Each line of the data below goes into the copy exactly; pictures do not.

=== Begin Enclosure ===

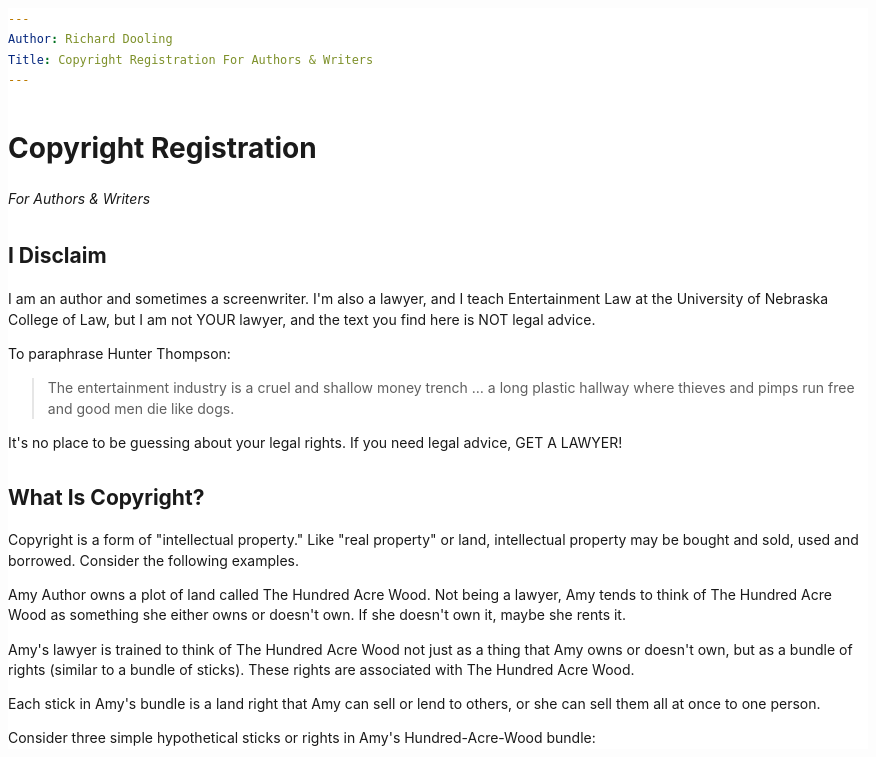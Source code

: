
 ```yaml
---
Author: Richard Dooling
Title: Copyright Registration For Authors & Writers
---
```


# Copyright Registration 

###### For Authors & Writers 

## I Disclaim

I am an author and sometimes a screenwriter. 
I'm also a lawyer, 
and I teach Entertainment Law at the University of Nebraska College of Law, 
but I am not YOUR lawyer, and the text you find here is NOT legal advice. 

To paraphrase Hunter Thompson: 

> The entertainment industry 
> is a cruel and shallow money trench &hellip; a long plastic 
> hallway where thieves and pimps run free 
> and good men die like dogs.

It's no place to be guessing about your legal rights. 
If you need legal advice, GET A LAWYER! 

## What Is Copyright?

Copyright is a form of "intellectual property." 
Like "real property" or land, 
intellectual property may be bought and sold, 
used and borrowed. 
Consider the following examples. 

Amy Author owns a plot of land 
called The Hundred Acre Wood. 
Not being a lawyer, 
Amy tends to think of The Hundred Acre Wood 
as something she either owns or doesn't own. 
If she doesn't own it, maybe she rents it. 

Amy's lawyer is trained to think of The Hundred Acre Wood 
not just as a thing that Amy owns or doesn't own, 
but as a bundle of rights (similar to a bundle of sticks).
These rights are associated with The Hundred Acre Wood. 

Each stick in Amy's bundle is a land right 
that Amy can sell or lend to others, 
or she can sell them all at once to one person. 

Consider three simple hypothetical sticks or rights 
in Amy's Hundred-Acre-Wood bundle:
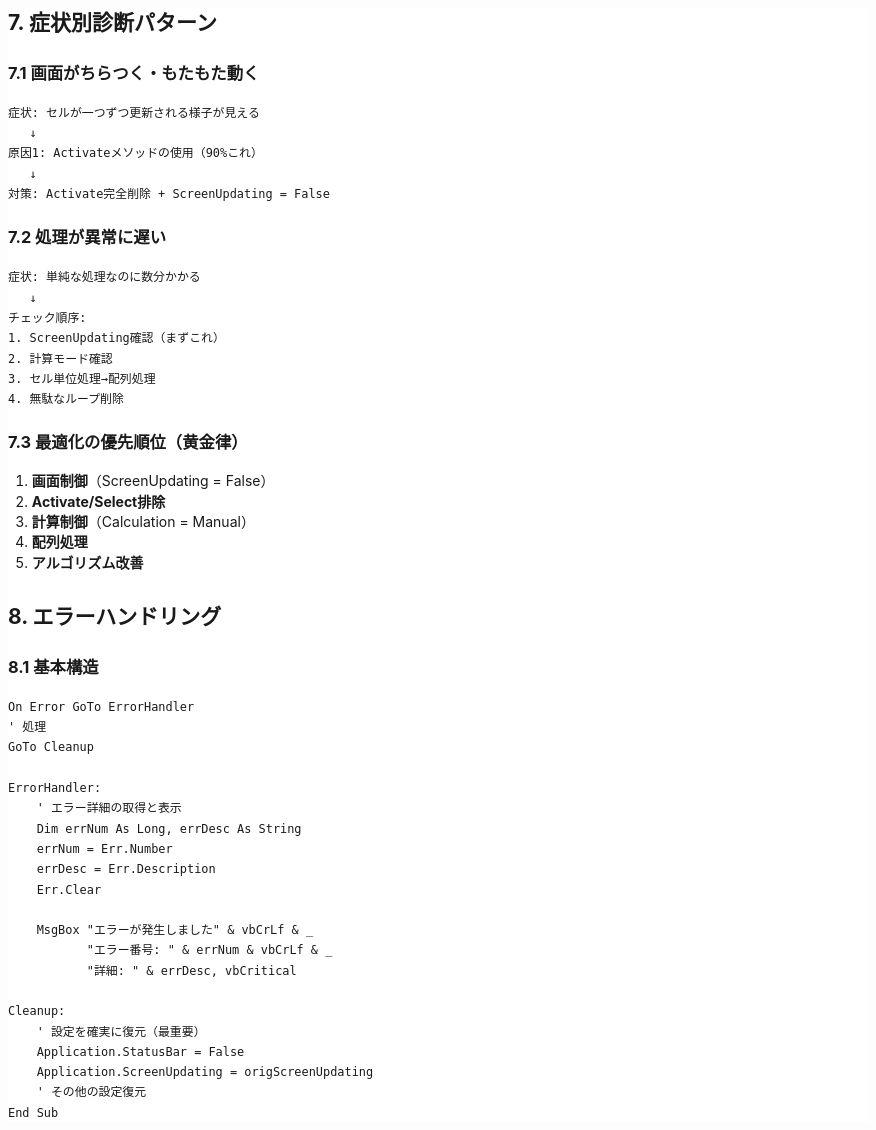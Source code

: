 ## 7. 症状別診断パターン

### 7.1 画面がちらつく・もたもた動く
```
症状: セルが一つずつ更新される様子が見える
   ↓
原因1: Activateメソッドの使用（90%これ）
   ↓
対策: Activate完全削除 + ScreenUpdating = False
```

### 7.2 処理が異常に遅い
```
症状: 単純な処理なのに数分かかる
   ↓
チェック順序:
1. ScreenUpdating確認（まずこれ）
2. 計算モード確認
3. セル単位処理→配列処理
4. 無駄なループ削除
```

### 7.3 最適化の優先順位（黄金律）
1. **画面制御**（ScreenUpdating = False）
2. **Activate/Select排除**
3. **計算制御**（Calculation = Manual）
4. **配列処理**
5. **アルゴリズム改善**

## 8. エラーハンドリング

### 8.1 基本構造
```vba
On Error GoTo ErrorHandler
' 処理
GoTo Cleanup

ErrorHandler:
    ' エラー詳細の取得と表示
    Dim errNum As Long, errDesc As String
    errNum = Err.Number
    errDesc = Err.Description
    Err.Clear
    
    MsgBox "エラーが発生しました" & vbCrLf & _
           "エラー番号: " & errNum & vbCrLf & _
           "詳細: " & errDesc, vbCritical

Cleanup:
    ' 設定を確実に復元（最重要）
    Application.StatusBar = False
    Application.ScreenUpdating = origScreenUpdating
    ' その他の設定復元
End Sub
```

=== End Enclosure ===

> EXERCISE ANSWER:
Source code

:
 ```yaml
---
Author: Richard Dooling
Title: Copyright Registration For Authors & Writers
---
```


# Copyright Registration 

###### For Authors & Writers 

## I Disclaim

I am an author and sometimes a screenwriter. 
I'm also a lawyer, 
and I teach Entertainment Law at the University of Nebraska College of Law, 
but I am not YOUR lawyer, and the text you find here is NOT legal advice. 

To paraphrase Hunter Thompson: 

> The entertainment industry 
> is a cruel and shallow money trench &hellip; a long plastic 
> hallway where thieves and pimps run free 
> and good men die like dogs.

It's no place to be guessing about your legal rights. 
If you need legal advice, GET A LAWYER! 

## What Is Copyright?

Copyright is a form of "intellectual property." 
Like "real property" or land, 
intellectual property may be bought and sold, 
used and borrowed. 
Consider the following examples. 

Amy Author owns a plot of land 
called The Hundred Acre Wood. 
Not being a lawyer, 
Amy tends to think of The Hundred Acre Wood 
as something she either owns or doesn't own. 
If she doesn't own it, maybe she rents it. 

Amy's lawyer is trained to think of The Hundred Acre Wood 
not just as a thing that Amy owns or doesn't own, 
but as a bundle of rights (similar to a bundle of sticks).
These rights are associated with The Hundred Acre Wood. 

Each stick in Amy's bundle is a land right 
that Amy can sell or lend to others, 
or she can sell them all at once to one person. 

Consider three simple hypothetical sticks or rights 
in Amy's Hundred-Acre-Wood bundle:
Source code

: ## 7. 症状別診断パターン

### 7.1 画面がちらつく・もたもた動く
```
症状: セルが一つずつ更新される様子が見える
   ↓
原因1: Activateメソッドの使用（90%これ）
   ↓
対策: Activate完全削除 + ScreenUpdating = False
```

### 7.2 処理が異常に遅い
```
症状: 単純な処理なのに数分かかる
   ↓
チェック順序:
1. ScreenUpdating確認（まずこれ）
2. 計算モード確認
3. セル単位処理→配列処理
4. 無駄なループ削除
```

### 7.3 最適化の優先順位（黄金律）
1. **画面制御**（ScreenUpdating = False）
2. **Activate/Select排除**
3. **計算制御**（Calculation = Manual）
4. **配列処理**
5. **アルゴリズム改善**

## 8. エラーハンドリング

### 8.1 基本構造
```vba
On Error GoTo ErrorHandler
' 処理
GoTo Cleanup

ErrorHandler:
    ' エラー詳細の取得と表示
    Dim errNum As Long, errDesc As String
    errNum = Err.Number
    errDesc = Err.Description
    Err.Clear
    
    MsgBox "エラーが発生しました" & vbCrLf & _
           "エラー番号: " & errNum & vbCrLf & _
           "詳細: " & errDesc, vbCritical

Cleanup:
    ' 設定を確実に復元（最重要）
    Application.StatusBar = False
    Application.ScreenUpdating = origScreenUpdating
    ' その他の設定復元
End Sub
```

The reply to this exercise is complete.